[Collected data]
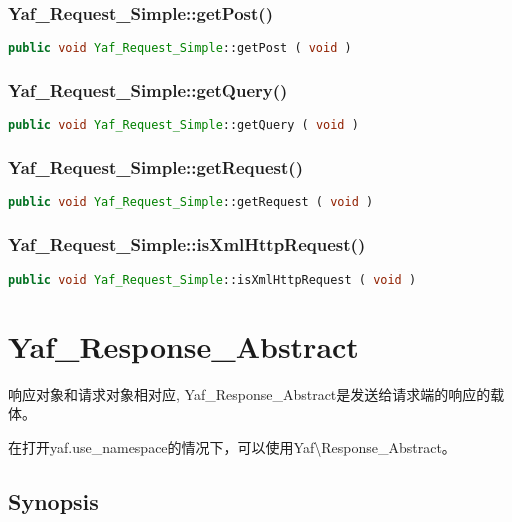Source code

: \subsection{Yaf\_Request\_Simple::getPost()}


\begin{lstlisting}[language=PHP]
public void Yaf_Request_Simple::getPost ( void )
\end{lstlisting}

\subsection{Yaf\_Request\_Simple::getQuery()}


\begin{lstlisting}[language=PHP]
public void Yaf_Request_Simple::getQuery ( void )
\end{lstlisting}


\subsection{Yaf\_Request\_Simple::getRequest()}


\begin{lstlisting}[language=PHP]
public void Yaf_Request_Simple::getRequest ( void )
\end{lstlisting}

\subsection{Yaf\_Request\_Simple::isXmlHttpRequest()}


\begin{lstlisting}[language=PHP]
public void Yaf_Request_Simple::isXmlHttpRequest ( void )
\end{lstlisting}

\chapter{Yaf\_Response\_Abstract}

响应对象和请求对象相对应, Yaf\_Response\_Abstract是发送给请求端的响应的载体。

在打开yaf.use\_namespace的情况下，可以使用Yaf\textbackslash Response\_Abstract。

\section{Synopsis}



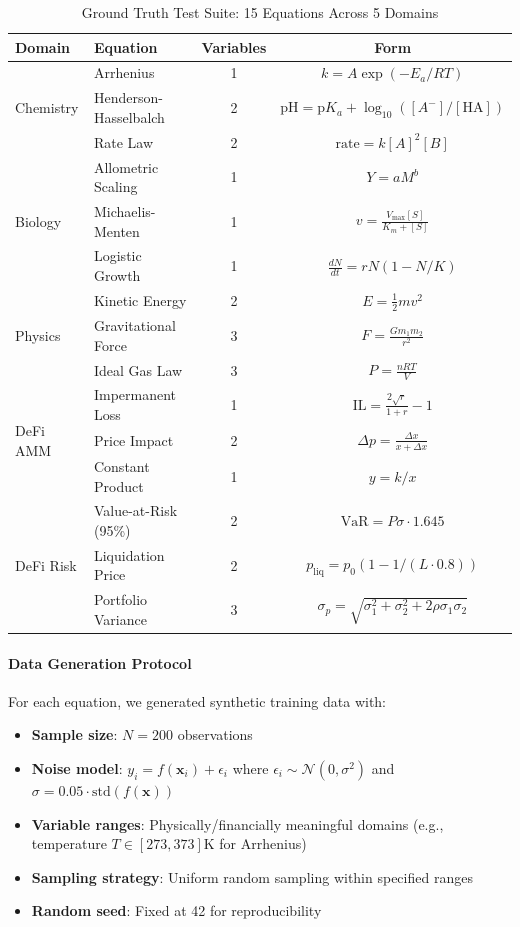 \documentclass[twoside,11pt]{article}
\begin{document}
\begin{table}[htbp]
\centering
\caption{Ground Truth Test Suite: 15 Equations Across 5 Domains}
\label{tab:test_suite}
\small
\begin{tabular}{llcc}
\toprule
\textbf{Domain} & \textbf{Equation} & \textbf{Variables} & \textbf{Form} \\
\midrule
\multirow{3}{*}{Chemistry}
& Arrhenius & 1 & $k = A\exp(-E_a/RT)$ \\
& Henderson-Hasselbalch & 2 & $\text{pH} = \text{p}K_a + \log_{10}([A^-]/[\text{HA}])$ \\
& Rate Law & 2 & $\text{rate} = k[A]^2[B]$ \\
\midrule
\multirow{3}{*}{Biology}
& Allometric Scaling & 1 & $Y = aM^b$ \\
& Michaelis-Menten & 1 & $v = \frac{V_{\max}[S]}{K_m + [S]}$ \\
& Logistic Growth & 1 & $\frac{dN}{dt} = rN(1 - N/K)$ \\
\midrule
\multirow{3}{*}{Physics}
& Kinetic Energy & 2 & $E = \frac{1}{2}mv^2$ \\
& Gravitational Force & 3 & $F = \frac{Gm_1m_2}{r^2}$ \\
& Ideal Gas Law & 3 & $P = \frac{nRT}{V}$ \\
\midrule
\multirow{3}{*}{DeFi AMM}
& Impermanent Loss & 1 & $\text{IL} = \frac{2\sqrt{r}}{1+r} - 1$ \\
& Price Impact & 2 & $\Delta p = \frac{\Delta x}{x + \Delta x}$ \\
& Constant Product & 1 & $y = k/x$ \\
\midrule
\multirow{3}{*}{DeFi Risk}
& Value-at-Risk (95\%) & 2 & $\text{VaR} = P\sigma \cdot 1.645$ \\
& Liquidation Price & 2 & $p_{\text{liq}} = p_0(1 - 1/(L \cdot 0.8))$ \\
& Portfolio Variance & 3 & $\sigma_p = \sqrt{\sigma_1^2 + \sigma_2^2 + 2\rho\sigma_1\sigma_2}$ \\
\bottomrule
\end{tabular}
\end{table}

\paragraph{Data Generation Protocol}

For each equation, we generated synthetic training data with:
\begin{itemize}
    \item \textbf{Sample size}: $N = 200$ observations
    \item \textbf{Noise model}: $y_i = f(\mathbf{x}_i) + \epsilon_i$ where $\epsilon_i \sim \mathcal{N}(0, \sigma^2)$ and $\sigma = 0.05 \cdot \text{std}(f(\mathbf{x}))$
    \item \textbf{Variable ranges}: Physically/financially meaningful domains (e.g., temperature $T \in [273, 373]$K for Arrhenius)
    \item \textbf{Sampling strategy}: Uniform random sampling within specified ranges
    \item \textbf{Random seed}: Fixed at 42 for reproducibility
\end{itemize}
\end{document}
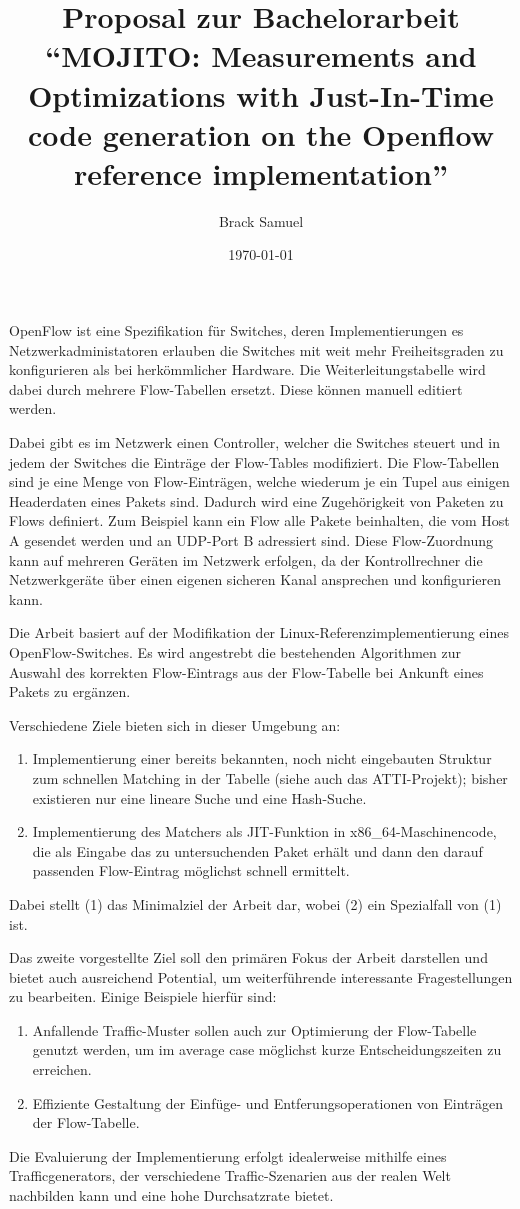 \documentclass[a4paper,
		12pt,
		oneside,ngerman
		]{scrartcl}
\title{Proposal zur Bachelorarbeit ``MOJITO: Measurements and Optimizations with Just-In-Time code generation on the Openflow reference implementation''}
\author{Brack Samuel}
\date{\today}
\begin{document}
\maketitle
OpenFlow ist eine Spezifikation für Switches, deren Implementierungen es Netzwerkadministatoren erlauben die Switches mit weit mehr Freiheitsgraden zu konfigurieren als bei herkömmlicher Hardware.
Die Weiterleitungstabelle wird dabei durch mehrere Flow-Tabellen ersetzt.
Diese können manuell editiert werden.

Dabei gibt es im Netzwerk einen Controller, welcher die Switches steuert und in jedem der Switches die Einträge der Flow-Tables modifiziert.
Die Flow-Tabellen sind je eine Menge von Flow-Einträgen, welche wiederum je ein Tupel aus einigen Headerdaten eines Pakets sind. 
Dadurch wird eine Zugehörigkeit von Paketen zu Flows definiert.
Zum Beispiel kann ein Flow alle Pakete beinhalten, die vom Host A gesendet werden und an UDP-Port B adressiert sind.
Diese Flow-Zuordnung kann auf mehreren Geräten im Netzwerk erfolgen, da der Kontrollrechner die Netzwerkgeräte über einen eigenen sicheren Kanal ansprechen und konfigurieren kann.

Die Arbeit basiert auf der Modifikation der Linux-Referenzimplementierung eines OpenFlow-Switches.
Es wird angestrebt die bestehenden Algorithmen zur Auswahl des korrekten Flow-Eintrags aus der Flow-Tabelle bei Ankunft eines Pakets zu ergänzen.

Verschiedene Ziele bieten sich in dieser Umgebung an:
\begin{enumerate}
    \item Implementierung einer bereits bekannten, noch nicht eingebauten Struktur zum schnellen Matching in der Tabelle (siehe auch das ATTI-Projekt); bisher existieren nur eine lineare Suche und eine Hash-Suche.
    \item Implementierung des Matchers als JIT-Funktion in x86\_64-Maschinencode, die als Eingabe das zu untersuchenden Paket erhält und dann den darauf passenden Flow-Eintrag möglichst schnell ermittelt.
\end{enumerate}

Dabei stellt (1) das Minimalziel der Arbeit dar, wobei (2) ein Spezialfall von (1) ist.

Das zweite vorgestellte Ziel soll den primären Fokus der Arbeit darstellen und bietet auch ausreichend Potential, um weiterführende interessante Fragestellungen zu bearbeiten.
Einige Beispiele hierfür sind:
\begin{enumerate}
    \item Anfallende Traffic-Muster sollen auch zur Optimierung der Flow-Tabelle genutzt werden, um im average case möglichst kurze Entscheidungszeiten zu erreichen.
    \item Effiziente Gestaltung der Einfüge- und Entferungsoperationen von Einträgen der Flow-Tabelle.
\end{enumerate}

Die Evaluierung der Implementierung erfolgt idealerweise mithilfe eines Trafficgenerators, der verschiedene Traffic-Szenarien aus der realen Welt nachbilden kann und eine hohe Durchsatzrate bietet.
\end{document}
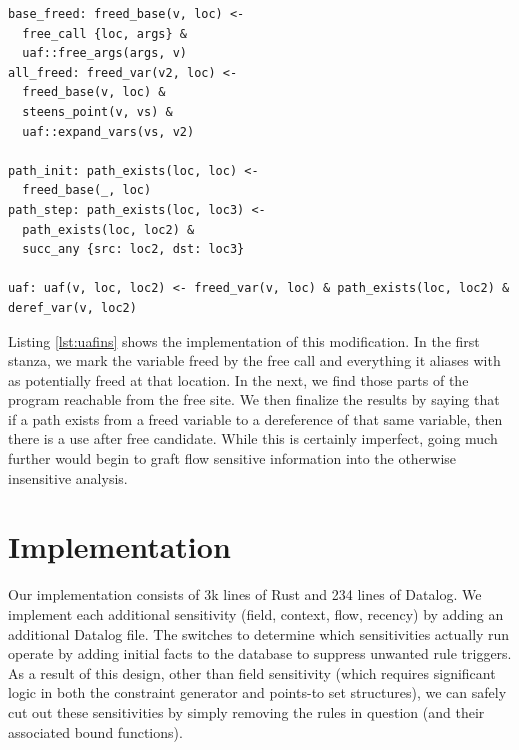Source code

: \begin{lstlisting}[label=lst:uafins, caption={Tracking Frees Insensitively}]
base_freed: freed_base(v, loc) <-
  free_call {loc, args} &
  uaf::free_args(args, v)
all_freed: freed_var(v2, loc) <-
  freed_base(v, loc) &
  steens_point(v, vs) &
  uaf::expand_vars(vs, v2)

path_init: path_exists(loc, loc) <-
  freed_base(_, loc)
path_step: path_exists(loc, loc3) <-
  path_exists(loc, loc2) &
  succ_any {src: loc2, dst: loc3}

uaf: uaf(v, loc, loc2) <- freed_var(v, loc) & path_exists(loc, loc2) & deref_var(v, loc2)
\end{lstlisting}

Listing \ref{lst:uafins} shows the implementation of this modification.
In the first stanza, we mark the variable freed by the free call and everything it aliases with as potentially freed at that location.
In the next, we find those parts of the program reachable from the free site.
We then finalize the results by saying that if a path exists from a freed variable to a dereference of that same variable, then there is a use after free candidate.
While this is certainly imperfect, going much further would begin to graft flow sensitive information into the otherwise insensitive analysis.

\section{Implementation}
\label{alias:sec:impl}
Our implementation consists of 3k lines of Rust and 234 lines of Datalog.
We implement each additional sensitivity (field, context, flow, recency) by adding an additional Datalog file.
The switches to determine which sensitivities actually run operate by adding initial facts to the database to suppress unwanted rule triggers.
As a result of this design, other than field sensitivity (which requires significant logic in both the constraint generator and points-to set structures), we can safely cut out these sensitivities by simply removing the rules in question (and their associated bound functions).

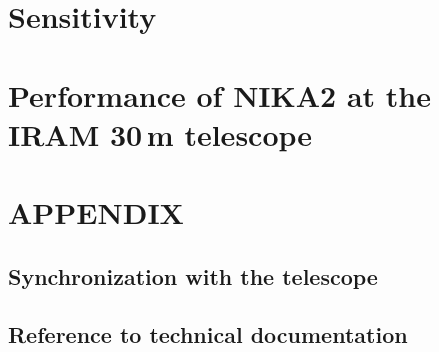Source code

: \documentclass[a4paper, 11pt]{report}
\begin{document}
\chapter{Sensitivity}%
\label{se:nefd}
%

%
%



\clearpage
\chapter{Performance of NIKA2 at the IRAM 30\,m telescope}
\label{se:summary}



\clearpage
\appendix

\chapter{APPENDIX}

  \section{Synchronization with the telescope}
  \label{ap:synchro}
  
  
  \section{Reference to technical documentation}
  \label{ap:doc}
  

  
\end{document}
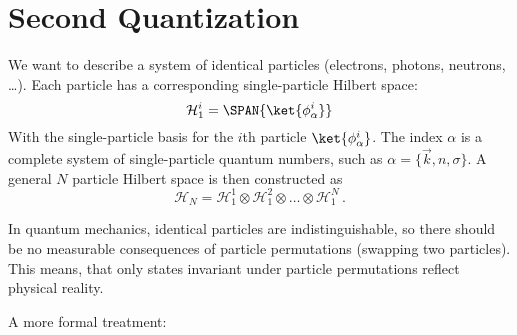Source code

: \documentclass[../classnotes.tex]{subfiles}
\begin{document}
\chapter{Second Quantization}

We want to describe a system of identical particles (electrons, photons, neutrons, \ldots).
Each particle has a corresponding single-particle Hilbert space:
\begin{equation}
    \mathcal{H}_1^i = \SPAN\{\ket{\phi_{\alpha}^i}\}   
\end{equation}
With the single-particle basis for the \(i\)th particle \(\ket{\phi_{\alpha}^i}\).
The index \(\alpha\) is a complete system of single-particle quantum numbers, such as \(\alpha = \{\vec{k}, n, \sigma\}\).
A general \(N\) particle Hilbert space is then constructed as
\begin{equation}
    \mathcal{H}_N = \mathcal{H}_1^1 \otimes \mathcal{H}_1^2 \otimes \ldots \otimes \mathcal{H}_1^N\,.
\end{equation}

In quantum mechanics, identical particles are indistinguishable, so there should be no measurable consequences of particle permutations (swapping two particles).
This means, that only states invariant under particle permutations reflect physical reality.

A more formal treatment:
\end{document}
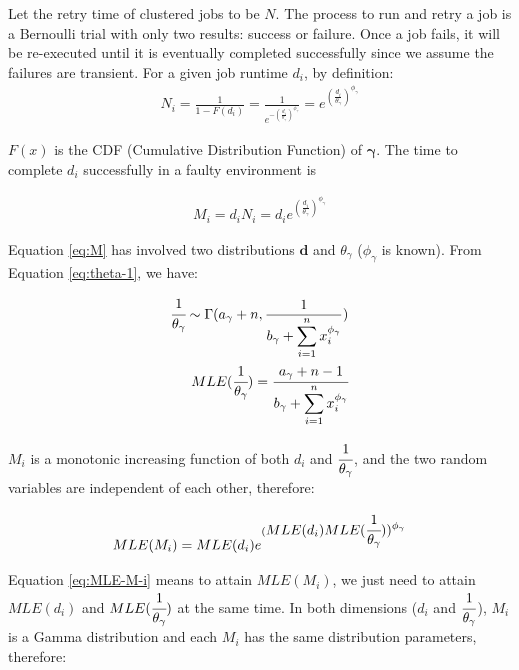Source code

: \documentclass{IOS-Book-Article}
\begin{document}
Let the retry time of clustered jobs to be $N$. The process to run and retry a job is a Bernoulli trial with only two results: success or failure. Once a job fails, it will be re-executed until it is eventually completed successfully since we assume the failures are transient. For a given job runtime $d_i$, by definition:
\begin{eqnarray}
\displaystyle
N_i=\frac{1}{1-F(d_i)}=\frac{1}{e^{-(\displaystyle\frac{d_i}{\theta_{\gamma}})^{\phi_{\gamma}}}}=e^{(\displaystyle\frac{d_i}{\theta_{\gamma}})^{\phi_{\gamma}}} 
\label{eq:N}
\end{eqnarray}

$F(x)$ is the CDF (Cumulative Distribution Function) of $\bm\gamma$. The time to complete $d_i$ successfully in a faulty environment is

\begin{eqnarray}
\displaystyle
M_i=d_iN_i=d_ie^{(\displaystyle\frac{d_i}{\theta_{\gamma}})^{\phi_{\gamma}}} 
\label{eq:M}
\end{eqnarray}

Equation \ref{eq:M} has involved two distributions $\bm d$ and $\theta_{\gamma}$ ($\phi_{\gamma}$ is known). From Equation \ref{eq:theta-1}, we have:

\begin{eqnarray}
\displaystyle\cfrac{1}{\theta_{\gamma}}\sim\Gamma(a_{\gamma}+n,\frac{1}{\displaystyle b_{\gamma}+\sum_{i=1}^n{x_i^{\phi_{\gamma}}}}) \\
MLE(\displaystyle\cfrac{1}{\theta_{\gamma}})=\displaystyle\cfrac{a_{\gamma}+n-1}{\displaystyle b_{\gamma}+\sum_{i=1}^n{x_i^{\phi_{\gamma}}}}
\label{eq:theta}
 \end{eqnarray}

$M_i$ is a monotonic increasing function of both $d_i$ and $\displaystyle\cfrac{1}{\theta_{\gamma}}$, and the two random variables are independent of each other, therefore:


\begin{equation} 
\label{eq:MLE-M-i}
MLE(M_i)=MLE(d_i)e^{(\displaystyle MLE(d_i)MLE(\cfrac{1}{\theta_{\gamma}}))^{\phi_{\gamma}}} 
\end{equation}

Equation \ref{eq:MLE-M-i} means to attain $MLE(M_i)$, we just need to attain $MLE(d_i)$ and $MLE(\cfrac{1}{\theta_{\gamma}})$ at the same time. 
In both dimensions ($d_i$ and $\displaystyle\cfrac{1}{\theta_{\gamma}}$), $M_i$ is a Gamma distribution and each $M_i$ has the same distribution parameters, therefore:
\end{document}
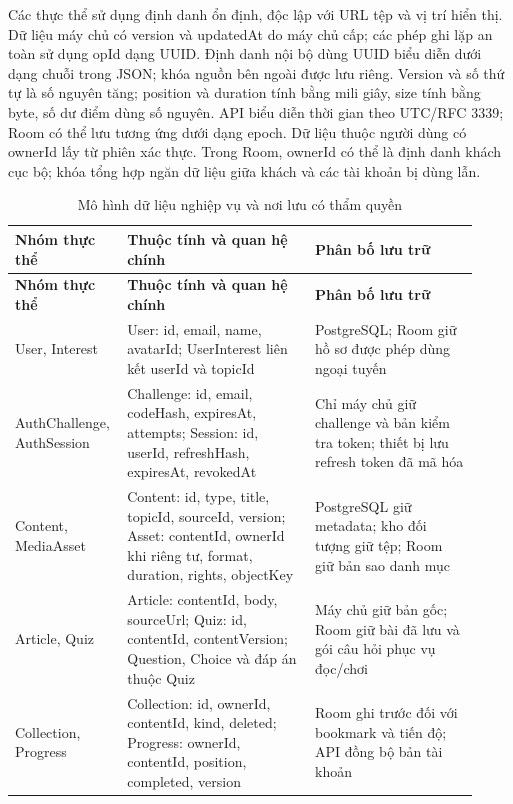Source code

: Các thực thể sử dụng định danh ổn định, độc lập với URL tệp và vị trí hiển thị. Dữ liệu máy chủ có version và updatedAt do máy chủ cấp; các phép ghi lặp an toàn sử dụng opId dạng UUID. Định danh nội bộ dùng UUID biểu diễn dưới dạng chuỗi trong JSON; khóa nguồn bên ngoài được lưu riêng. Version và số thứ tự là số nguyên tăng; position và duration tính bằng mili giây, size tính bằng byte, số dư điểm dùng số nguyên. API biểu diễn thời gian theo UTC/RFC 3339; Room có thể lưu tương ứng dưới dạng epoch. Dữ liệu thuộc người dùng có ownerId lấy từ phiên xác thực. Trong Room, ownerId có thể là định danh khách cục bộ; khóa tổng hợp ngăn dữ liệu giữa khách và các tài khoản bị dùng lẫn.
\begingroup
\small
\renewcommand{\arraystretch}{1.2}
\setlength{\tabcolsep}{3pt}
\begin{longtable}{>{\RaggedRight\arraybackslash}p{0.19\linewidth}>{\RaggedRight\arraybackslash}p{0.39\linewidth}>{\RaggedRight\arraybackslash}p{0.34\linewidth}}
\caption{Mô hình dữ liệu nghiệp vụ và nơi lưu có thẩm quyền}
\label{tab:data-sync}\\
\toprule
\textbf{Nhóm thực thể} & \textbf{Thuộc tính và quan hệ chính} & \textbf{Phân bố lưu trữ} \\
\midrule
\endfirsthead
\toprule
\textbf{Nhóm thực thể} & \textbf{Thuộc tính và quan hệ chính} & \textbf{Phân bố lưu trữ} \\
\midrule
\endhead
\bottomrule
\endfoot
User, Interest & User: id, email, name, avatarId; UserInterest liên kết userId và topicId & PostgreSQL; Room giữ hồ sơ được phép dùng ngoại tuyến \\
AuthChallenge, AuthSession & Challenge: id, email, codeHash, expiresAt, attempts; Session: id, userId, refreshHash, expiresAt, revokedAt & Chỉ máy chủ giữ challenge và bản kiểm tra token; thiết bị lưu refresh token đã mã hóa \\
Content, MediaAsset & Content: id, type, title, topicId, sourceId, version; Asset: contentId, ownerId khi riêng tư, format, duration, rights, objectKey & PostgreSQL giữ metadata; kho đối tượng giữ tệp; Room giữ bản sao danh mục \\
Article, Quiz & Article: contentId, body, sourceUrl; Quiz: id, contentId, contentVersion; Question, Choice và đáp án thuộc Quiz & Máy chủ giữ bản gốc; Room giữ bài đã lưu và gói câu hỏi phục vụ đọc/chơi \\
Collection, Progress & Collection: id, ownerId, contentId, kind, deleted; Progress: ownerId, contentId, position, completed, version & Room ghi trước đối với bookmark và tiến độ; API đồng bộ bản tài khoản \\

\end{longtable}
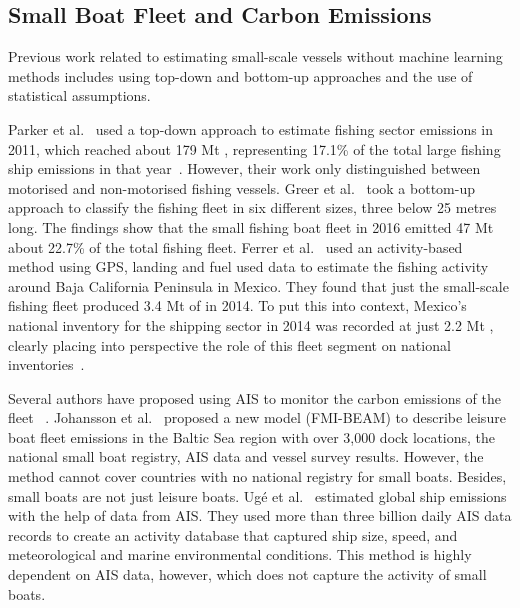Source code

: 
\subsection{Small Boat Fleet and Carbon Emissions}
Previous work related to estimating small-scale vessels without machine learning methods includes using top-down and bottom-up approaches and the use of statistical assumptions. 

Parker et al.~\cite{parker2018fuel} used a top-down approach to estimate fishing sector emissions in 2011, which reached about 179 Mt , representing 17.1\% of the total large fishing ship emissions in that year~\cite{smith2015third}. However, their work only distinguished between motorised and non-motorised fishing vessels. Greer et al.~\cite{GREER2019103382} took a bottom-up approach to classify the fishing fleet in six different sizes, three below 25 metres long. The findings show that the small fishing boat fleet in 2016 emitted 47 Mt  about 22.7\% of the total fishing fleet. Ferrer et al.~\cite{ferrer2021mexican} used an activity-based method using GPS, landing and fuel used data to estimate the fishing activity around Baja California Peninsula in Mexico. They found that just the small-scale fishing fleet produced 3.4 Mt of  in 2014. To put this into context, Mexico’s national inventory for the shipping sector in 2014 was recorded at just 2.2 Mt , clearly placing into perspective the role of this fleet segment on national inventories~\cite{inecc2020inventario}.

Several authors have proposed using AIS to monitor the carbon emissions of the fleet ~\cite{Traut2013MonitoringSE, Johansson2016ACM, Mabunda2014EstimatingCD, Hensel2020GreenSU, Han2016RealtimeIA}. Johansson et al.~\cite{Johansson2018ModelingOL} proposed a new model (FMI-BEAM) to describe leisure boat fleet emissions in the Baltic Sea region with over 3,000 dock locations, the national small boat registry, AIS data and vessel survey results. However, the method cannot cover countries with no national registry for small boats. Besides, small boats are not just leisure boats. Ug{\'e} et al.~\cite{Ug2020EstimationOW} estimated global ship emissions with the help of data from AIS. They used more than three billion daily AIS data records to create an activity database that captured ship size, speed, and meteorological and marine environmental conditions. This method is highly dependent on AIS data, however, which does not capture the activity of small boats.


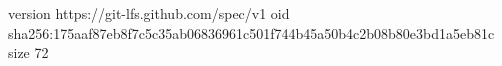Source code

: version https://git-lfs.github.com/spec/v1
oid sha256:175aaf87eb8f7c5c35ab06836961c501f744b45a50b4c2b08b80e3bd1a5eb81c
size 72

:: Required action ::
Display each line of the data where "adding" occurs.

:: Written response ::
We implement each additional sensitivity (field, context, flow, recency) by adding an additional Datalog file.
The switches to determine which sensitivities actually run operate by adding initial facts to the database to suppress unwanted rule triggers.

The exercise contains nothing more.